- WHAT YOU NEED TO DO -
If a line in the records below contains the word "training", copy it out.

- SOURCE MATERIAL -
-------
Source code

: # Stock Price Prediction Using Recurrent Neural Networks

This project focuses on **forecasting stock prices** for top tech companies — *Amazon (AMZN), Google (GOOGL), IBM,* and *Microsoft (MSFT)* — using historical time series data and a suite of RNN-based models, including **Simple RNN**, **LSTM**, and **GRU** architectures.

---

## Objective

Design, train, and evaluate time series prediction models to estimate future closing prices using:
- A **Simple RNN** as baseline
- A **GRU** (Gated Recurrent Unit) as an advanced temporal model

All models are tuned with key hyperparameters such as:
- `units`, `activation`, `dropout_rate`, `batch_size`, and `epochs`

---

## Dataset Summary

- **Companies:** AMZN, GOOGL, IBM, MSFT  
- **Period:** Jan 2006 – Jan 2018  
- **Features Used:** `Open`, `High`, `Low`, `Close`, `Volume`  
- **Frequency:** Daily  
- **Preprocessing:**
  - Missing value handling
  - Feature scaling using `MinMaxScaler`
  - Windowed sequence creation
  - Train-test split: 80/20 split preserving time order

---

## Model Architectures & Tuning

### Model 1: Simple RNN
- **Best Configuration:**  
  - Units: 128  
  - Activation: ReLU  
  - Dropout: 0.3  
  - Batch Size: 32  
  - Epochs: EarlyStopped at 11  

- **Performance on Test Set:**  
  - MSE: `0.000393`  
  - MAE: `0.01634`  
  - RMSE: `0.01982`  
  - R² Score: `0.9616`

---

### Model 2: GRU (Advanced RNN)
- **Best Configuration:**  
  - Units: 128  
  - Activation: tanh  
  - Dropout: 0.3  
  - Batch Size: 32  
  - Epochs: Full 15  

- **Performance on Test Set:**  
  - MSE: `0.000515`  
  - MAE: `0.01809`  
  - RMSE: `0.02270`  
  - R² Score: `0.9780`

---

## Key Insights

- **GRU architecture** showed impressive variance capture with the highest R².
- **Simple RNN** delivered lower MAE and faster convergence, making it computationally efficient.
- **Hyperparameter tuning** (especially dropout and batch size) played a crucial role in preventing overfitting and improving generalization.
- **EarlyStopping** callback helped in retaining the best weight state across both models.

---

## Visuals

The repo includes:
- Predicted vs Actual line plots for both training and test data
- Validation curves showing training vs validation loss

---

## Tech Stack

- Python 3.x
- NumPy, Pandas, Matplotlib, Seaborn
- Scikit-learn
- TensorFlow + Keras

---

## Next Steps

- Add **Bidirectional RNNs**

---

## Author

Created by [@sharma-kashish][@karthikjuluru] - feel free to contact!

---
-------
- PROBLEM SOLUTION -
- Predicted vs Actual line plots for both training and test data
- Validation curves showing training vs validation loss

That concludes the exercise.